Quoting IOM’s Displacement Tracking Matrix, (DTM), Kampani read out that at least 120 people in Bauchi State, Northeast Nigeria, had “died or were injured due to extreme weather conditions between 1st and 12th Sept.”
“Heavy rainfall and strong winds have caused serious damage to shelters and infrastructure in camps and other sites for IDPs since the onset of Nigeria’s rainy season in June,” the information officer said.
“IOM is providing relief items including blankets, kitchen sets, mattresses and floor mats, and will also provide emergency shelter to more than 1,500 internally displaced persons.
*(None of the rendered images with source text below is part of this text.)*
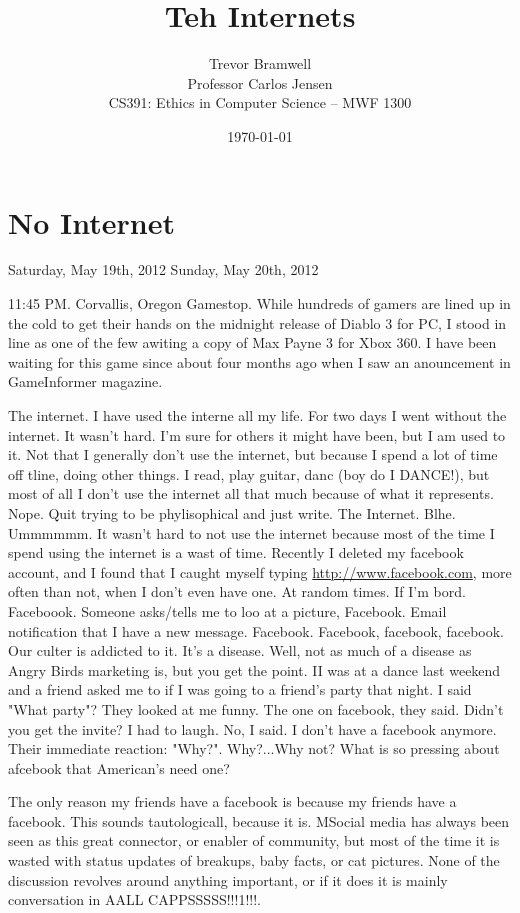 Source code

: \documentclass[12pt,letterpaper]{article}
\title{Teh Internets}
\author{
    Trevor Bramwell\\
    Professor Carlos Jensen\\
    CS391: Ethics in Computer Science -- MWF 1300\\
}
\date{\today}
\begin{document}
\maketitle




\section{No Internet}
Saturday, May 19th, 2012
Sunday, May 20th, 2012

11:45 PM. Corvallis, Oregon Gamestop. While hundreds of gamers are lined up
in the cold to get their hands on the midnight release of Diablo 3 for
PC, I stood in line as one of the few awiting a copy of Max Payne 3 for
Xbox 360. I have been waiting for this game since about four months ago
when I saw an anouncement in GameInformer magazine. 





The internet. I have used the interne all my life. For two days I went
without the internet. It wasn't hard. I'm sure for others it might have
been, but I am used to it. Not that I generally don't use the internet,
but because I spend a lot of time off tline, doing other things. I read,
play guitar, danc (boy do I DANCE!), but most of all I don't use the
internet all that much because of what it represents. Nope. Quit trying
to be phylisophical and just write. The Internet. Blhe. Ummmmmm. It
wasn't hard to not use the internet because most of the time I spend
using the internet is a wast of time. Recently I deleted my facebook
account, and I found that I caught myself typing \url{http://www.facebook.com}, more
often than not, when I don't even have one. At random times. If I'm
bord. Faceboook. Someone asks/tells me to loo at a picture, Facebook.
Email notification that I have a new message. Facebook. Facebook,
facebook, facebook. Our culter is addicted to it. It's a disease. Well,
not as much of a disease as Angry Birds marketing is, but you get the
point. II was at a dance last weekend and a friend asked me to if I was
going to a friend's party that night. I said "What party"? They looked
at me funny. The one on facebook, they said. Didn't you get the invite?
I had to laugh. No, I said. I don't have a facebook anymore. Their
immediate reaction: "Why?". Why?...Why not? What is so pressing about
afcebook that American's need one? 

The only reason my friends have a facebook is because my friends have a
facebook. This sounds tautologicall, because it is. MSocial media has
always been seen as this great connector, or enabler of community, but
most of the time it is wasted  with status updates of breakups, baby
facts, or cat pictures. None of the discussion revolves around anything
important, or if it does it is mainly conversation in AALL
CAPPSSSSS!!!1!!!.
\end{document}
However, funding remains a major challenge to scaling up the response,” the communique reads.
This year’s unprecedented flooding in most parts of crisis-ridden northeast Nigeria has led to serious food shortages, especially in lowlands and flood-prone communities where the overflow washed over supply routes, bridges and farmlands.
“Due to the extent and nature of the floods, if adequate actions are not taken now, the well-being of IDPs will be gravely impacted,” IOM Acting Chief of Mission in Nigeria, Prestige Murima, was quoted to have said.
Records indicate that Cameroon and Nigeria were supposed to build two dams at inception, such that the Nigerian dam, known as Dasin Hausa dam which was to be in Adamawa State, would contain water released from the Lagdo Dam at any point in time.